■ Required action ■
The required answer is every line of the data containing the word "evaluation".

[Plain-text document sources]
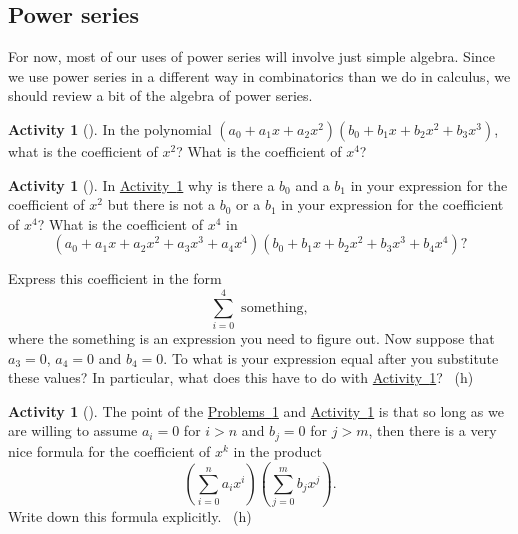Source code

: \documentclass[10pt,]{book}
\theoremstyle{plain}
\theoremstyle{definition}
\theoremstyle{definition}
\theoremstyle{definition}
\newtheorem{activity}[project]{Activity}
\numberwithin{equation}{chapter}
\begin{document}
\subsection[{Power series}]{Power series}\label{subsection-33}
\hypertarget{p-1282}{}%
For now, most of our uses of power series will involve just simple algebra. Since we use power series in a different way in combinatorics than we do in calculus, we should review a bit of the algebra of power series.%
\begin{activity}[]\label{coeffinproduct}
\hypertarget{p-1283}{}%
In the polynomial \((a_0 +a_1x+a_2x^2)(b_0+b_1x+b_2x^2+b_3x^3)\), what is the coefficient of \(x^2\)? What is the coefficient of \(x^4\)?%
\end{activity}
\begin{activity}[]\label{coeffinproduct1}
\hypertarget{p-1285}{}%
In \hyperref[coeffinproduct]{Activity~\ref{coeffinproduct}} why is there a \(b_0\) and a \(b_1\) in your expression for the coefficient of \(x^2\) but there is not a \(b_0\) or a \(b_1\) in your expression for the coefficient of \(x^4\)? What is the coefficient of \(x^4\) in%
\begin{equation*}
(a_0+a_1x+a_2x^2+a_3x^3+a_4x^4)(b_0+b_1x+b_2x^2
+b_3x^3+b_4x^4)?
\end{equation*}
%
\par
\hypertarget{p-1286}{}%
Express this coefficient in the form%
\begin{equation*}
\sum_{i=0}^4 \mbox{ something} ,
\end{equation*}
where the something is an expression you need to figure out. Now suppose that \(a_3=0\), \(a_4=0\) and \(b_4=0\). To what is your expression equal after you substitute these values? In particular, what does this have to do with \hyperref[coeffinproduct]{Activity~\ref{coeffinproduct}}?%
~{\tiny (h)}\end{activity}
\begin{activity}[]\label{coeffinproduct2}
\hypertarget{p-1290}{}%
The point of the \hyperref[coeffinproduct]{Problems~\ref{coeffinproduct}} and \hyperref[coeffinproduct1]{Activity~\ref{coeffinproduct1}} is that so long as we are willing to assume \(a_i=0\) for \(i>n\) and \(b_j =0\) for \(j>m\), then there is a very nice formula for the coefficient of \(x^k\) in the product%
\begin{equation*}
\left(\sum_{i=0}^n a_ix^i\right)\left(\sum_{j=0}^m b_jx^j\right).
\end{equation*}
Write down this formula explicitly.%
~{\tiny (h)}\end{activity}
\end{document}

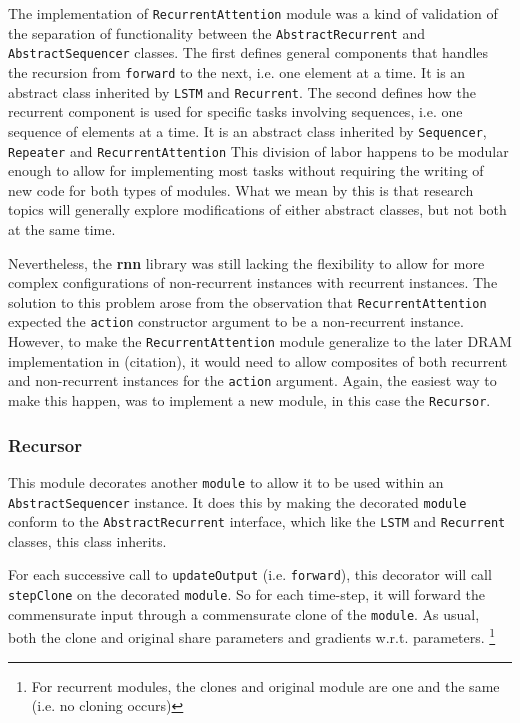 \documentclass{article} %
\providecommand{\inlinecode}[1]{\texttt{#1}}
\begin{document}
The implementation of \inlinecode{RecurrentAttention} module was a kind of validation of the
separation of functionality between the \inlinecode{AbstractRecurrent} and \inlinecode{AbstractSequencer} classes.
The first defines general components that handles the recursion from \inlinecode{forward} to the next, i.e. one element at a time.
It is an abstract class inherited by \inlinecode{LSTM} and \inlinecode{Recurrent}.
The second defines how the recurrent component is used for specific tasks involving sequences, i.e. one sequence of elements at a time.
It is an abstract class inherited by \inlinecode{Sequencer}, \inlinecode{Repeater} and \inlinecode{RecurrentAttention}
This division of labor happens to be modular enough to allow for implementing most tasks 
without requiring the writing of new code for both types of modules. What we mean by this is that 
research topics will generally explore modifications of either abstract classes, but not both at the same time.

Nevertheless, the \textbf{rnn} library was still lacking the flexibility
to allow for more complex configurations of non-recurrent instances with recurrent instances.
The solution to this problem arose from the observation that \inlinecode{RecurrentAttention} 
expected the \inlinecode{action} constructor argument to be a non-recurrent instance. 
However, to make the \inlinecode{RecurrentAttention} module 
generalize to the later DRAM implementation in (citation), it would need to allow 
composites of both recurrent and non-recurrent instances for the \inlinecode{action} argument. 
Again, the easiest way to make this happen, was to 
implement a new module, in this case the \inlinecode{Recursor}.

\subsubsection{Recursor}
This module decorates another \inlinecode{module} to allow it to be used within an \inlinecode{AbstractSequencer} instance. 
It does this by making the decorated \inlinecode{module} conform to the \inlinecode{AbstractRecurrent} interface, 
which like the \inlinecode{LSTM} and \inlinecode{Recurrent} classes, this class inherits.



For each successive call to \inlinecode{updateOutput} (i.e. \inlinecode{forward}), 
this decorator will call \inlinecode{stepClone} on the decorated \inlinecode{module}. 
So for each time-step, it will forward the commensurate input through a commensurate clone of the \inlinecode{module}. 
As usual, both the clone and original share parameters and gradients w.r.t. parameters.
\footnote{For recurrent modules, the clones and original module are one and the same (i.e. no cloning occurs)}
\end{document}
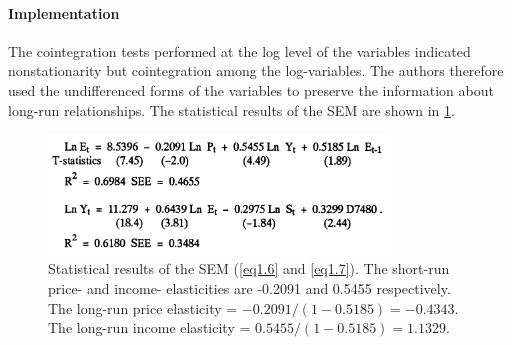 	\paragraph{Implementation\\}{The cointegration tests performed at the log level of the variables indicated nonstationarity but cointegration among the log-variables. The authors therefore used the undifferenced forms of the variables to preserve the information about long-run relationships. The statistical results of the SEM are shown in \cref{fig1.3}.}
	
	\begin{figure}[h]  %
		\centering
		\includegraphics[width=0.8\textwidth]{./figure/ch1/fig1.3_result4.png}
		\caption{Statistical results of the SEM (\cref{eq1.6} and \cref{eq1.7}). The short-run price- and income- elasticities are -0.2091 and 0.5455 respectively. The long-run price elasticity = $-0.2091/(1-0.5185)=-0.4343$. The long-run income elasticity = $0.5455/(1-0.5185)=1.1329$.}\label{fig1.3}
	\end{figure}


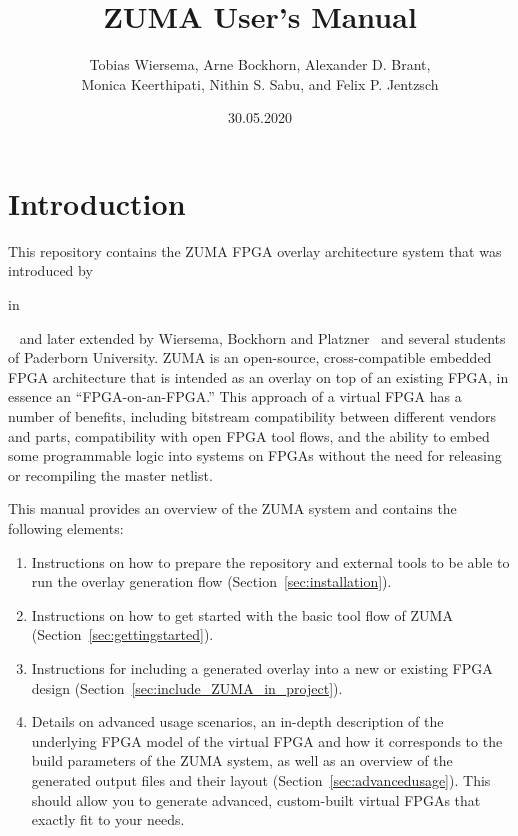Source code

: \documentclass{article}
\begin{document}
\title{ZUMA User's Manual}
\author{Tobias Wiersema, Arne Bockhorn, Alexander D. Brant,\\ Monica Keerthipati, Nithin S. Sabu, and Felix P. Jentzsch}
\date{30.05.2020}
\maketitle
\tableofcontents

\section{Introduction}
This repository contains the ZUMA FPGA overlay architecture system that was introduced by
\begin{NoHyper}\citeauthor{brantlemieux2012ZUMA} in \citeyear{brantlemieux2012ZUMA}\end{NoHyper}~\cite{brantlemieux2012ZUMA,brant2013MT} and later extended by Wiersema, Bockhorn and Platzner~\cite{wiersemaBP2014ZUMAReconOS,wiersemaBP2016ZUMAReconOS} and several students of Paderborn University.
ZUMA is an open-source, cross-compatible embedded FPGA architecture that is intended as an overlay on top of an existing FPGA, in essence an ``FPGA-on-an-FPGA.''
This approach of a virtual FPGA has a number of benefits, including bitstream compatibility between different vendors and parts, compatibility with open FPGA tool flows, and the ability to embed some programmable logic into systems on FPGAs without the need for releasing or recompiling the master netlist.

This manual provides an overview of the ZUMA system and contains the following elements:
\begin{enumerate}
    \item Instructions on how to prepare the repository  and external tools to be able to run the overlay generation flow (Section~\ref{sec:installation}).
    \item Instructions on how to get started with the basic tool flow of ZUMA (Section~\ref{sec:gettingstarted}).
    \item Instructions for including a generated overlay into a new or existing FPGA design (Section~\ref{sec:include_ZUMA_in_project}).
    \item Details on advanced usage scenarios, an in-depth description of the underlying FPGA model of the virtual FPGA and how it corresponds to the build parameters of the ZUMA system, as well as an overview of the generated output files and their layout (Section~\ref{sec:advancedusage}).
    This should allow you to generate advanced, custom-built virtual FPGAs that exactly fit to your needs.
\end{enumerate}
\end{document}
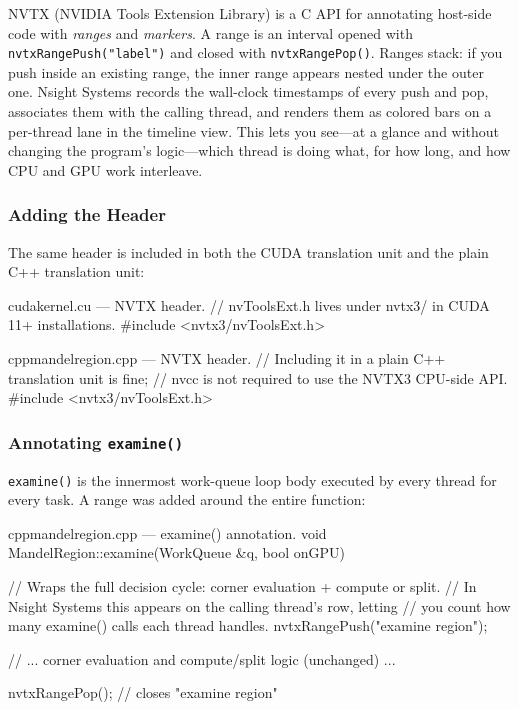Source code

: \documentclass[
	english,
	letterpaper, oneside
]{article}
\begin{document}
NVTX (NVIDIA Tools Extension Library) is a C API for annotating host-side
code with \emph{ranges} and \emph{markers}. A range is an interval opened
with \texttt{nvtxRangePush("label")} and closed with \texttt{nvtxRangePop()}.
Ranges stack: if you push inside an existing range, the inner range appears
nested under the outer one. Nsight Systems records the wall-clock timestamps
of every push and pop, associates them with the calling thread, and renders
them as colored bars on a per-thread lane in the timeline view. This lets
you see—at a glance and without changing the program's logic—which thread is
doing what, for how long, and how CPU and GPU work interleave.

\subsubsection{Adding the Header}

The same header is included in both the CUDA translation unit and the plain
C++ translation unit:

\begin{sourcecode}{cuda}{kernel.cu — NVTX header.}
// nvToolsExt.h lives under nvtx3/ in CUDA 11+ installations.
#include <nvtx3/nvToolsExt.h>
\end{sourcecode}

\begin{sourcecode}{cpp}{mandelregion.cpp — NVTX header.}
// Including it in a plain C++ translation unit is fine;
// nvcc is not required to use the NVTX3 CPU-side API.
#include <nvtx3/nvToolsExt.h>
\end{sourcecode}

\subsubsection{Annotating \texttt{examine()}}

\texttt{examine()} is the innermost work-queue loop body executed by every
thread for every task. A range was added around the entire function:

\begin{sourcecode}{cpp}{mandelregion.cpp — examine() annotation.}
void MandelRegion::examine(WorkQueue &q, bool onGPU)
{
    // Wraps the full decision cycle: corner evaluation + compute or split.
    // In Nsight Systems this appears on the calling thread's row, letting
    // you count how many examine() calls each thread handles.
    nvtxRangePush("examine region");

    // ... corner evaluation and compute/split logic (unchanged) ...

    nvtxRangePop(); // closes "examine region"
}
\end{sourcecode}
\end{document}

■ Completed task ■
    // Wraps the full decision cycle: corner evaluation + compute or split.
    // ... corner evaluation and compute/split logic (unchanged) ...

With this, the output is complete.